STATUTORY INDEXING:  
Not Applicable

TOPICAL INDEXING:     
Reformation of Insurance Contracts


In this unanimous unpublished per curiam Opinion, the Michigan Court of Appeals affirmed the trial court’s Order granting summary disposition in favor of the intervening plaintiff Auto-Owners Insurance Company and defendants Nichole Falls, Kyle Richard Falls, and Larry Henry, individually and as Personal Representative for the Estate of Bonnie Henry.  Specifically, the Court of Appeals affirmed the trial court’s ruling that with respect to the bodily injury claim the Henry family was pursuing against the Falls family, Titan Insurance Company could not reform its automobile liability insurance policy that covered Nicole Falls from its policy limits of $100,000/$300,000 to the statutory minimum of $20,000/$40,000, because it was not clear whether Nicole Falls made any misrepresentations to Titan when applying for the policy and, even if she did, those misrepresentations were easily ascertainable by Titan.

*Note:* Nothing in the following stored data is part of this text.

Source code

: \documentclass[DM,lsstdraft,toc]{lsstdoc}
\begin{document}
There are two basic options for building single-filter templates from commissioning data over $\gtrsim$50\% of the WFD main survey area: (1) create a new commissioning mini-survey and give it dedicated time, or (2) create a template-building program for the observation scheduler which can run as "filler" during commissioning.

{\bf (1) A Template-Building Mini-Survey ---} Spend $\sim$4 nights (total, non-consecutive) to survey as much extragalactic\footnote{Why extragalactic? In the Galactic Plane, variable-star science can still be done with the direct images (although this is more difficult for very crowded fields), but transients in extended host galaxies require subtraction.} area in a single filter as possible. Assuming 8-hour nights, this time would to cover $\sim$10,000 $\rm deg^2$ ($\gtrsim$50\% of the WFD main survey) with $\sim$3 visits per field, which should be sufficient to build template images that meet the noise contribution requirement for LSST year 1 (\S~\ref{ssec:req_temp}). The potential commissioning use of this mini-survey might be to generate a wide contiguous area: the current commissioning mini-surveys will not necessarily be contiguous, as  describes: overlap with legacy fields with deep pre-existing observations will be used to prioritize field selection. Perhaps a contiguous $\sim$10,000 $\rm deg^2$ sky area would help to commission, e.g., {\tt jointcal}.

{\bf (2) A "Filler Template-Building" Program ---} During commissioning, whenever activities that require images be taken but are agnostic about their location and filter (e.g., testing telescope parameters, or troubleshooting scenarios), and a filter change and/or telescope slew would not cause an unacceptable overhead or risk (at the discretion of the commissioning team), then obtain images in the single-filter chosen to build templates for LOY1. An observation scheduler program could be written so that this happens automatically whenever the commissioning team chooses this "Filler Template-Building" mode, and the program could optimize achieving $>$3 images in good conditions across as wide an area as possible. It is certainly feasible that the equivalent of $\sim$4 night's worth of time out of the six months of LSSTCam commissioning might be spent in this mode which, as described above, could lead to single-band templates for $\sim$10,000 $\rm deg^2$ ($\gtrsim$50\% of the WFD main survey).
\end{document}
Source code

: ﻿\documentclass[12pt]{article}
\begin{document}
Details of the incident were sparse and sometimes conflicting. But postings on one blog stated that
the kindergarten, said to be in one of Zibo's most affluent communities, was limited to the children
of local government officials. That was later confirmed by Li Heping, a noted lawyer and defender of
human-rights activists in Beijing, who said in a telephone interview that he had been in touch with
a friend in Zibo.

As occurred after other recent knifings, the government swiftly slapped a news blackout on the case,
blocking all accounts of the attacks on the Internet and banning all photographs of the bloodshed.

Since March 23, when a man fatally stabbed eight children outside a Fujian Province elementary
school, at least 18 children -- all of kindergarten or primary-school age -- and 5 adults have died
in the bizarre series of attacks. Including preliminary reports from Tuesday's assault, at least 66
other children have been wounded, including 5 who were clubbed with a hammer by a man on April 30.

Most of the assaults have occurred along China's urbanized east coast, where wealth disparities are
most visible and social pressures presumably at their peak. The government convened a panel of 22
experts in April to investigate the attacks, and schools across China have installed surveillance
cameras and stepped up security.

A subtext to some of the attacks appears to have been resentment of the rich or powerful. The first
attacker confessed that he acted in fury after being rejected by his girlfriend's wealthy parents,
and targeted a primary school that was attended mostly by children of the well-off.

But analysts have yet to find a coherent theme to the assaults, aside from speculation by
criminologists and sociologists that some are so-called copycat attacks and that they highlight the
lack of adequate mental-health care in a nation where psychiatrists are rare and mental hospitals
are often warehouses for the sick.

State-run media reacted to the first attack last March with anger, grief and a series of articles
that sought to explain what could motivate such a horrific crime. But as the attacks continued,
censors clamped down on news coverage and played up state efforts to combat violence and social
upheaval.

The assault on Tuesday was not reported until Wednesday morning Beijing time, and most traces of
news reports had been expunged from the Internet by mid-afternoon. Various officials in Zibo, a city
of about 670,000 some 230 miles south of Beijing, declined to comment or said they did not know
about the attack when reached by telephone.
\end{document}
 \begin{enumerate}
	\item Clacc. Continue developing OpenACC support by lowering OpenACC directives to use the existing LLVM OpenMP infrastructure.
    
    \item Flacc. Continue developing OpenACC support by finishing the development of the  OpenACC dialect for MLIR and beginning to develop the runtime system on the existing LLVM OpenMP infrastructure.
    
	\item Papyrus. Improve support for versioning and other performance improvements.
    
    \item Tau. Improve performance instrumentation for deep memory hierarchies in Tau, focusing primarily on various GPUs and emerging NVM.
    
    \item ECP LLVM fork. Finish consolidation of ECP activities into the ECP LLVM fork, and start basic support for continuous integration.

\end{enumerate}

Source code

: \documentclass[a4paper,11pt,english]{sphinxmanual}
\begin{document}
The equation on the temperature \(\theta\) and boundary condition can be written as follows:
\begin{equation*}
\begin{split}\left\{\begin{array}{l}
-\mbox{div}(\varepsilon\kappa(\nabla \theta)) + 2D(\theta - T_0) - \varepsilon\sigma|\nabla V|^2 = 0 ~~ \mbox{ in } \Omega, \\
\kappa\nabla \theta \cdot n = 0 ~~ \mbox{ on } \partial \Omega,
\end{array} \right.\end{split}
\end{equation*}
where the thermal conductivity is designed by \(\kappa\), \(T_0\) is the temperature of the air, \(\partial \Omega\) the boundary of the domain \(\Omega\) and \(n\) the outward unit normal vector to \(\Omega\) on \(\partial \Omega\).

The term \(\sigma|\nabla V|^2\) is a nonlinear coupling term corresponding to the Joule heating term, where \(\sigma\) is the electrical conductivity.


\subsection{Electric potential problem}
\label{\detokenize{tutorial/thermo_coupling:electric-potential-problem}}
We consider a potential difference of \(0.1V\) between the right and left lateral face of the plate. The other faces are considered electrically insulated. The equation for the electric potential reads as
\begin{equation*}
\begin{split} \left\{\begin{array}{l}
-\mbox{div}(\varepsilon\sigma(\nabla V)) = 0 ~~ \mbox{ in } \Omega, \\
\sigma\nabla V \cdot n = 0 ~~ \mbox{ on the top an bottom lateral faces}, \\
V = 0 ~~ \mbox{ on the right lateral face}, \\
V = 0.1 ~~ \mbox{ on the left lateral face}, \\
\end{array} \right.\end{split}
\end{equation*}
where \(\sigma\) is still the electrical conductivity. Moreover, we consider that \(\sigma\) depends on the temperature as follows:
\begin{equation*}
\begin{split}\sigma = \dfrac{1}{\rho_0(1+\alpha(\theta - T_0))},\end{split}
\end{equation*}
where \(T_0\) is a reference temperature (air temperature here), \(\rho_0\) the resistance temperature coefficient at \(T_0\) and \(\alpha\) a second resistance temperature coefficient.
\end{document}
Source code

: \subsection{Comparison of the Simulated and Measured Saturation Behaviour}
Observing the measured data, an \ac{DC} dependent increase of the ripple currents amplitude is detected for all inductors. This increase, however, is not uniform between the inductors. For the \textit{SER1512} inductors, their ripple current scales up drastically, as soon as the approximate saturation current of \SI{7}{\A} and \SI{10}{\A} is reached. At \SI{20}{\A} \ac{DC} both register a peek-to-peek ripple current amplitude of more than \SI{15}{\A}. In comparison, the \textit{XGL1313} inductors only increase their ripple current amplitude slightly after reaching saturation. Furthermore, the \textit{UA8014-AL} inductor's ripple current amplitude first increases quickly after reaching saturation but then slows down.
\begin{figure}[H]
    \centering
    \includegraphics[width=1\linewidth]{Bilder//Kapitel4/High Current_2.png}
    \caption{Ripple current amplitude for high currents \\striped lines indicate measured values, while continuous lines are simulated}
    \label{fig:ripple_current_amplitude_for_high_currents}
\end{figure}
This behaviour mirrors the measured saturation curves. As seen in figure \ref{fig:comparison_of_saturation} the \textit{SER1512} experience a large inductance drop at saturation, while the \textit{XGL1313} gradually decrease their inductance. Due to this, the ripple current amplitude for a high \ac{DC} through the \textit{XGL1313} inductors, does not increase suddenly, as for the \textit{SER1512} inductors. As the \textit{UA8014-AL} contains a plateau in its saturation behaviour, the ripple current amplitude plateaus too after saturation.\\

The important facts in this case began on June 10, 2009, when Nicole Falls entered into an automobile insurance contract with Titan Insurance by calling K C Insurance Agency and spoke with an insurance agent over the telephone for five minutes.  Then, later on the same day, Nicole went to the insurance agency’s office, where the agent handed her the insurance application, one page at a time, for her to review, initial, and sign.  Notably, Nichole was never shown the first page of the insurance application, which contained a section to list all household drivers.  Nicole then made a $300 downpayment on the insurance premium and left the office three minutes after she arrived.  There was no dispute that Nicole informed the insurance agent that she was married to Kyle Falls; that the family received its health insurance through Kyle Falls’ employment; and that Kyle Falls was able to drive both vehicles.  However, Kyle Falls was not listed as a household driver on the insurance application Nicole signed on June 10, 2009. 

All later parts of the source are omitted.